Exercise prompt:
All lines from the top of the records below through the line holding "<blockquote>cxqcj 发表于 2019-2-18 14:54", and only those, should be printed exactly, minus the pictures.

Plain-text document sources:
┌──
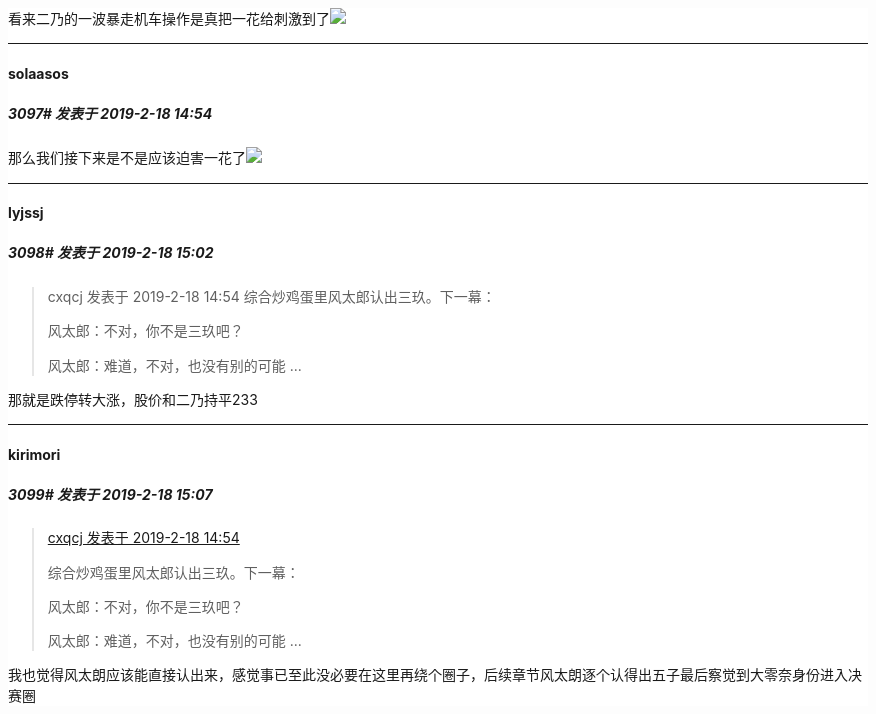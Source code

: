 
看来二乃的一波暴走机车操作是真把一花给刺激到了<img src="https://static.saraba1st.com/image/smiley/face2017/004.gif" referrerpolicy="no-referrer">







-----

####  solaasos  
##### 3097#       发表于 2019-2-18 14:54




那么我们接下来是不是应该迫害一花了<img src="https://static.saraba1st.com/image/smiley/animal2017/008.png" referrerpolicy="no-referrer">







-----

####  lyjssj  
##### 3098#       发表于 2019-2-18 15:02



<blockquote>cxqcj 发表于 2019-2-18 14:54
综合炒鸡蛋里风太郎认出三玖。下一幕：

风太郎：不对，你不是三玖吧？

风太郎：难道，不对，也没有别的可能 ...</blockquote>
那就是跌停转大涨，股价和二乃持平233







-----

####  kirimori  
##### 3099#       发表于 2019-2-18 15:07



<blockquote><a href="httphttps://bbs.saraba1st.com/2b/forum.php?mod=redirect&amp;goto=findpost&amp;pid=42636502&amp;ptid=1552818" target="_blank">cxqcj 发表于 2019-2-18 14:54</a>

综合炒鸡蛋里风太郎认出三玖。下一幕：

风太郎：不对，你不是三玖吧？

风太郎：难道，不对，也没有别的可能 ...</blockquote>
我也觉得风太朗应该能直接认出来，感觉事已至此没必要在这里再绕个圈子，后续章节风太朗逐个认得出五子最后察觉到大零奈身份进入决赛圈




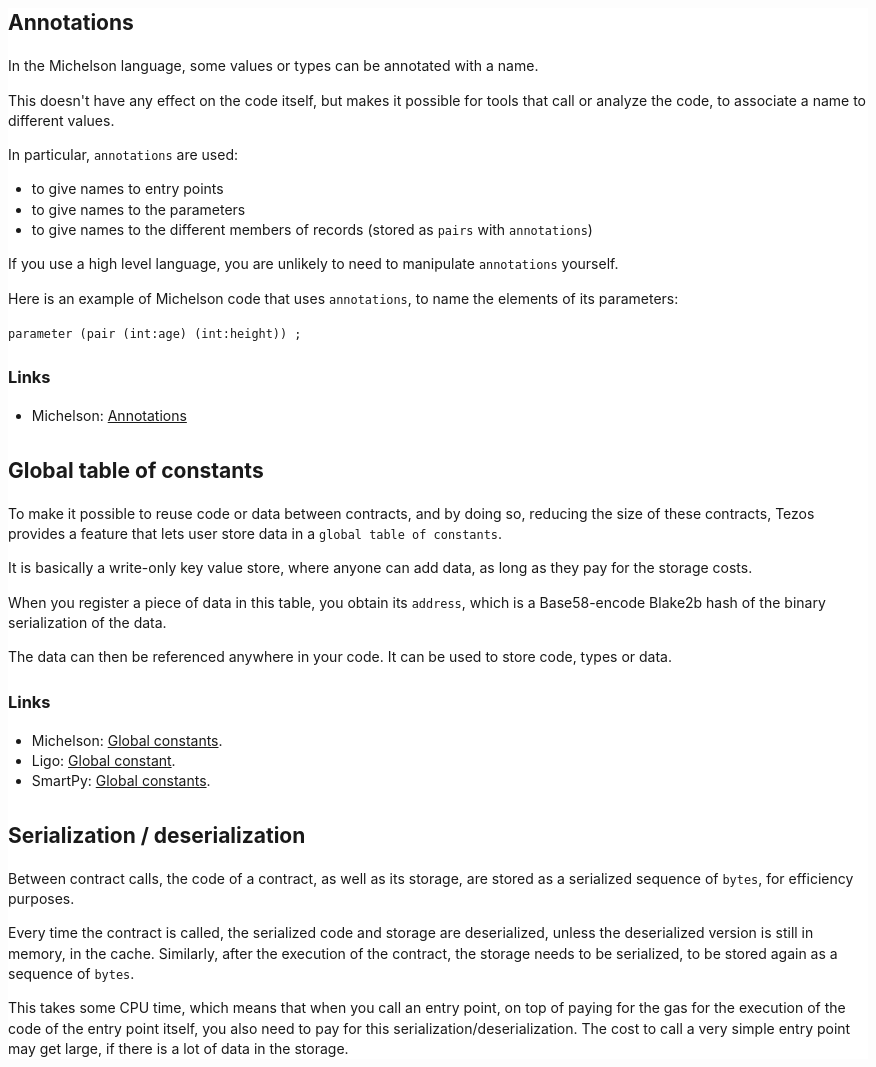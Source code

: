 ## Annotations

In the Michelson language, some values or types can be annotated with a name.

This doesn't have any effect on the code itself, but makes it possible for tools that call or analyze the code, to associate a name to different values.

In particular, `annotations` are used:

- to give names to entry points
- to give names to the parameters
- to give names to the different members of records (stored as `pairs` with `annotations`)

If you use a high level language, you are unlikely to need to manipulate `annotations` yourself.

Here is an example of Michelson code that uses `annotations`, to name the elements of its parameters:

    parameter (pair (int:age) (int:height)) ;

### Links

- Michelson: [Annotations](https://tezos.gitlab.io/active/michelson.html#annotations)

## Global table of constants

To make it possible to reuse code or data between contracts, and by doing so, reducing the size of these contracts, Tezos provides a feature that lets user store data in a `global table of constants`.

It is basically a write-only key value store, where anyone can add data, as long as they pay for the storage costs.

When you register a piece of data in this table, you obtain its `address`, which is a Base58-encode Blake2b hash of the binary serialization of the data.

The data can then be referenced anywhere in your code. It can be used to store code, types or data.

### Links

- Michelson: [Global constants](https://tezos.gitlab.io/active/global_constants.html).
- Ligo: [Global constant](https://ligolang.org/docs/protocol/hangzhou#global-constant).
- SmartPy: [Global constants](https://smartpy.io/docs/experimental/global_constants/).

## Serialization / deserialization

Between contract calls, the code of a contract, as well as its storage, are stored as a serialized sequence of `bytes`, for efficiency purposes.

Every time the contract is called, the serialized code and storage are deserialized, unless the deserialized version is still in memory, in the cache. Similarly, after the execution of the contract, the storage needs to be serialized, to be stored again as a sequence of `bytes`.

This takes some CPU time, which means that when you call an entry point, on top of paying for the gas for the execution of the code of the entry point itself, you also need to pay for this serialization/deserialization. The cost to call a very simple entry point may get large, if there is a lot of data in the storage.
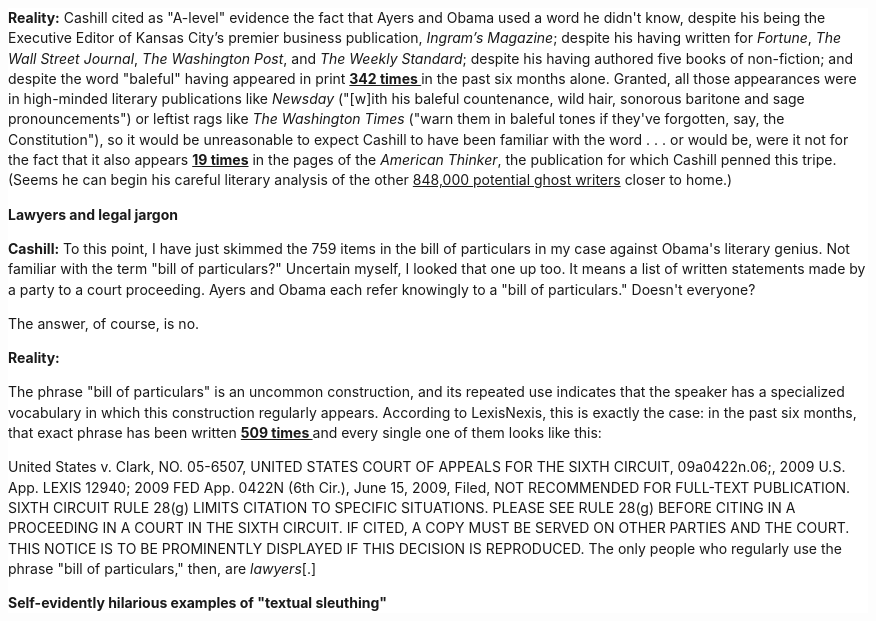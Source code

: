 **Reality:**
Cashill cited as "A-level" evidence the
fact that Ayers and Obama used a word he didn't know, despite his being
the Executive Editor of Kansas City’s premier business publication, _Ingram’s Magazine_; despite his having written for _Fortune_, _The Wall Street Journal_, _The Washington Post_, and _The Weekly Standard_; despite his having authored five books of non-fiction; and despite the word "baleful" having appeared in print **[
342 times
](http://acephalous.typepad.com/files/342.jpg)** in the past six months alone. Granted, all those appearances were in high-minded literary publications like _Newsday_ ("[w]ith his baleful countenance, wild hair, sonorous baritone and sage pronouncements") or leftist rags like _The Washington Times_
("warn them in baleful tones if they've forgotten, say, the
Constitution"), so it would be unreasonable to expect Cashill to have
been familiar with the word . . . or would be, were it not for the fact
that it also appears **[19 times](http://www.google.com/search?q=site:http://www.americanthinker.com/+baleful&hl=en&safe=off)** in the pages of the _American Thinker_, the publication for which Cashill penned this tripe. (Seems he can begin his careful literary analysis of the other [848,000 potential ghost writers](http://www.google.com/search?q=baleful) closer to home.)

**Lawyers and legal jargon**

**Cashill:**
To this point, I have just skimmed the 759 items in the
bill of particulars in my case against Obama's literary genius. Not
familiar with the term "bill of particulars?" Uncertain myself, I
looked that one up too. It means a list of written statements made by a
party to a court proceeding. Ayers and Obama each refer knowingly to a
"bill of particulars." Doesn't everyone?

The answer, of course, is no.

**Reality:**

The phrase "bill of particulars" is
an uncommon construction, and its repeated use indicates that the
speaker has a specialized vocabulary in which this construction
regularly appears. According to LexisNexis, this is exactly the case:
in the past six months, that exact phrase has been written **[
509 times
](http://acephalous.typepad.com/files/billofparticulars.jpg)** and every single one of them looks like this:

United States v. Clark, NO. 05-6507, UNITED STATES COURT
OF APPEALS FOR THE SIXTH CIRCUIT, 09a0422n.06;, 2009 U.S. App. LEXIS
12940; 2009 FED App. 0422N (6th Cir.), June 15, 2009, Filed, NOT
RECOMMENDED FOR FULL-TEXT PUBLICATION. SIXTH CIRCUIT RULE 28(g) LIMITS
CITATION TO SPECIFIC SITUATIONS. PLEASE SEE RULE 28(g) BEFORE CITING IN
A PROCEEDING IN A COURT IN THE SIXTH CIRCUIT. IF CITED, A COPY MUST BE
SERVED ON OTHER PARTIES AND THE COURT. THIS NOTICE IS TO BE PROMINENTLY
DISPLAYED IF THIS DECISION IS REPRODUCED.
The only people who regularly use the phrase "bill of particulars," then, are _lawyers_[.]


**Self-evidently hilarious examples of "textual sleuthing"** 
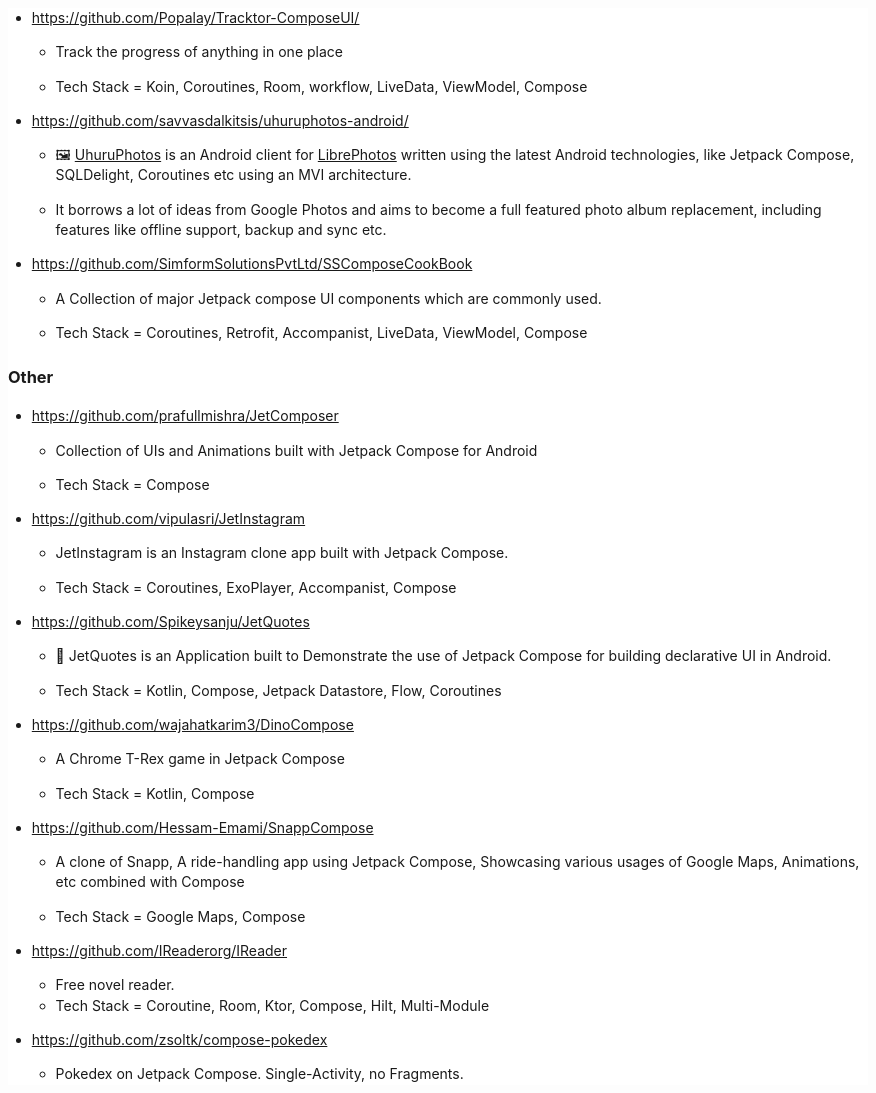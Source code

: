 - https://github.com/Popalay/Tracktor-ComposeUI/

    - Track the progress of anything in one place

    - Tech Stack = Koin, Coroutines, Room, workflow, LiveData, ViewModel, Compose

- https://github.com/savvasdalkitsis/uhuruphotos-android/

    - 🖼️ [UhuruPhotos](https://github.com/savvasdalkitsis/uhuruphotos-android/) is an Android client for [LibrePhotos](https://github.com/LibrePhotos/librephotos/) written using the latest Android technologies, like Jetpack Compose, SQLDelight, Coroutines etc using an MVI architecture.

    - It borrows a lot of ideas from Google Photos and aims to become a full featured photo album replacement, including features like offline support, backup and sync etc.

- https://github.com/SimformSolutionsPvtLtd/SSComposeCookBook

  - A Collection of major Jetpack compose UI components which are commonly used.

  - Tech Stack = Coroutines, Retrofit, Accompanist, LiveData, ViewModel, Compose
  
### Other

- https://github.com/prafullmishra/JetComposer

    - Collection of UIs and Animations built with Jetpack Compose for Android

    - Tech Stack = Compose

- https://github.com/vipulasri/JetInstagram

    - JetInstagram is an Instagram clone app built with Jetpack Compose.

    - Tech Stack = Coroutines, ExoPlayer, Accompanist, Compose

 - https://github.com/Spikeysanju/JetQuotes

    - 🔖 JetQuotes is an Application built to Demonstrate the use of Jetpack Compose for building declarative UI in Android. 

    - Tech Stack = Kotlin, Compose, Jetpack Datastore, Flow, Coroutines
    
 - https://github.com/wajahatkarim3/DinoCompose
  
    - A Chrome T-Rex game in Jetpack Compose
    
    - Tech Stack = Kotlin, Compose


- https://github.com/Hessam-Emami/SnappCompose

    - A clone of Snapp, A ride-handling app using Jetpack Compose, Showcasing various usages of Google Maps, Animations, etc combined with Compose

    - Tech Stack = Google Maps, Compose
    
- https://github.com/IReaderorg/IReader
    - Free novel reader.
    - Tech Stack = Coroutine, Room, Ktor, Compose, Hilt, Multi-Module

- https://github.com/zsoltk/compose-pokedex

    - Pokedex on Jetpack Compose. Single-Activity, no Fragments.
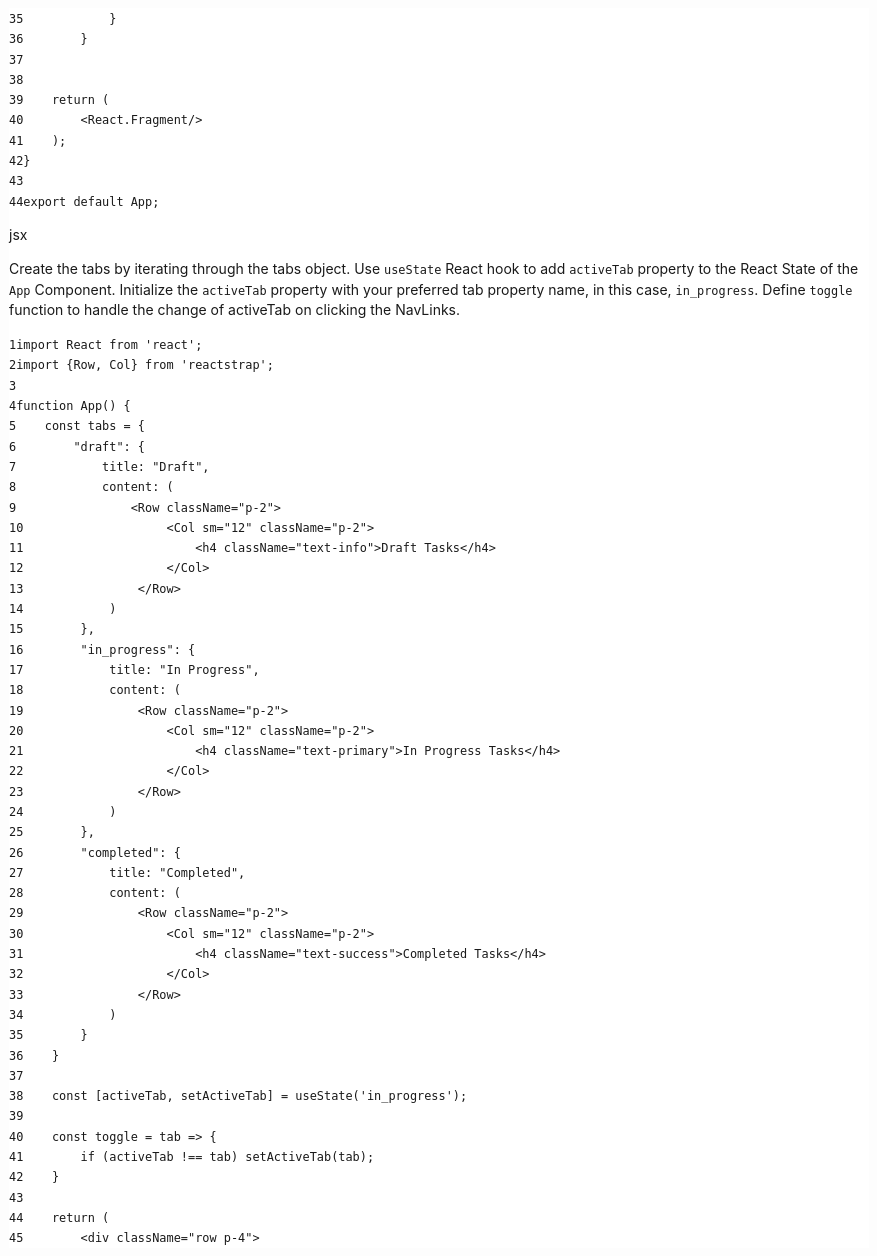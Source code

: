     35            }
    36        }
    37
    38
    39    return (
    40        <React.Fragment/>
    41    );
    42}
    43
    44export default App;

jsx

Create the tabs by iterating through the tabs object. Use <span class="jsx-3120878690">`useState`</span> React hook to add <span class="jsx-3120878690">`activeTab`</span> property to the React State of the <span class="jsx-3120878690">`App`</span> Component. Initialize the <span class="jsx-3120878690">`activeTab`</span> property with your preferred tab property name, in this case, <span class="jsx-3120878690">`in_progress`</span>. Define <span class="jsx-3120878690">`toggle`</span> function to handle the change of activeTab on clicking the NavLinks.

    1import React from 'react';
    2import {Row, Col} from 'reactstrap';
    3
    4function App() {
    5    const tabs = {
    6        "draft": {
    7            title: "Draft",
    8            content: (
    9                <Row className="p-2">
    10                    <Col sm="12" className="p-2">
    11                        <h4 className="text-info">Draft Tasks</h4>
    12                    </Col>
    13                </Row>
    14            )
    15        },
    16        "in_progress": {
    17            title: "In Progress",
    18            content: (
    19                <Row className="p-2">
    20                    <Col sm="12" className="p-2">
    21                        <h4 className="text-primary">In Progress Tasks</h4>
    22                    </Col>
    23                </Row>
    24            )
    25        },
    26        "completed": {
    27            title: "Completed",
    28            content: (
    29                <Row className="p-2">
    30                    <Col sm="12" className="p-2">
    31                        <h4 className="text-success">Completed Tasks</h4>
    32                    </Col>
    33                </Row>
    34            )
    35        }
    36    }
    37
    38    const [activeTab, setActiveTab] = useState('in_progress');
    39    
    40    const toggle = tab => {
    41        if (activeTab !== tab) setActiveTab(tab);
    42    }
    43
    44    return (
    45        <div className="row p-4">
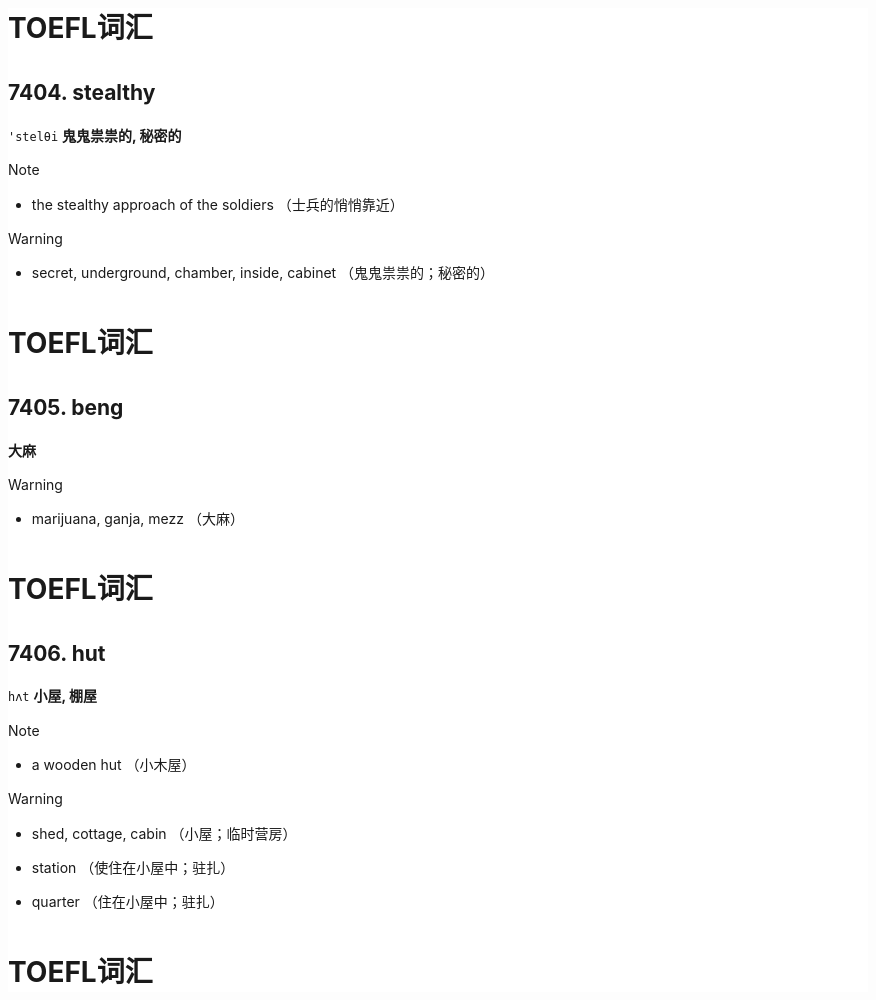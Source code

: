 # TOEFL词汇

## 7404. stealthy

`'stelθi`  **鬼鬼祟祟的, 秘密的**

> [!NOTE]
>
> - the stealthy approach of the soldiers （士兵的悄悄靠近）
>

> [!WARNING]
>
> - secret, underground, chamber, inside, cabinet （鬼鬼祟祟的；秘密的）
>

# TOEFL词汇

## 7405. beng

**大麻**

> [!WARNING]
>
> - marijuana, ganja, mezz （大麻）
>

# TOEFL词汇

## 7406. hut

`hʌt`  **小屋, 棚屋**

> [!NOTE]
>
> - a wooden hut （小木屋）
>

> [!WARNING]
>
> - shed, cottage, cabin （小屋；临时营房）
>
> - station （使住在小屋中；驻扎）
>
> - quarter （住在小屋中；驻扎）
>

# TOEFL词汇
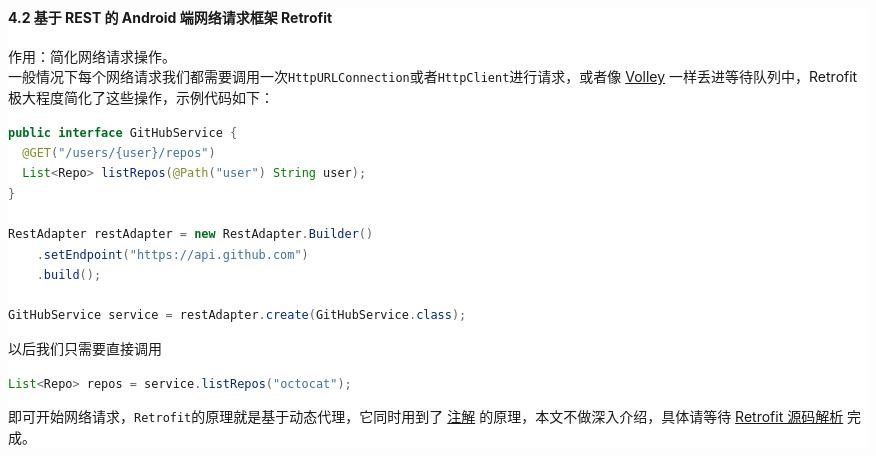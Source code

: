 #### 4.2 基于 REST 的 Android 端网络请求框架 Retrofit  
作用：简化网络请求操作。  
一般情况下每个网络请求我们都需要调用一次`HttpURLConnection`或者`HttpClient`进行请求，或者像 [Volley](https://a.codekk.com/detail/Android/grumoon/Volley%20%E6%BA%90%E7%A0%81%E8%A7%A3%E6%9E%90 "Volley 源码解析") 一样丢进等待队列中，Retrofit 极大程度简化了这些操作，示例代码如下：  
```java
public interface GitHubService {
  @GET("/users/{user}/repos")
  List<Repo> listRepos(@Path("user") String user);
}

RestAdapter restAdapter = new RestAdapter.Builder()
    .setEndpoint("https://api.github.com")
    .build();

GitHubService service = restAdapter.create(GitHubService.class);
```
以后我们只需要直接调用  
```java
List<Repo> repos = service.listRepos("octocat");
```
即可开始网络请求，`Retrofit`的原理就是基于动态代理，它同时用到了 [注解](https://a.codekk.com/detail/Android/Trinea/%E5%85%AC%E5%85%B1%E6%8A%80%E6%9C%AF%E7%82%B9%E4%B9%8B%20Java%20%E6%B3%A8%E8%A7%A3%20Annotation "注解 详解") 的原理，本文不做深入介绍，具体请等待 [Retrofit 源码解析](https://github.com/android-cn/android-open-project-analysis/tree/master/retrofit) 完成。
└──
Answer:
Source code

: 
看来二乃的一波暴走机车操作是真把一花给刺激到了<img src="https://static.saraba1st.com/image/smiley/face2017/004.gif" referrerpolicy="no-referrer">







-----

####  solaasos  
##### 3097#       发表于 2019-2-18 14:54




那么我们接下来是不是应该迫害一花了<img src="https://static.saraba1st.com/image/smiley/animal2017/008.png" referrerpolicy="no-referrer">







-----

####  lyjssj  
##### 3098#       发表于 2019-2-18 15:02



<blockquote>cxqcj 发表于 2019-2-18 14:54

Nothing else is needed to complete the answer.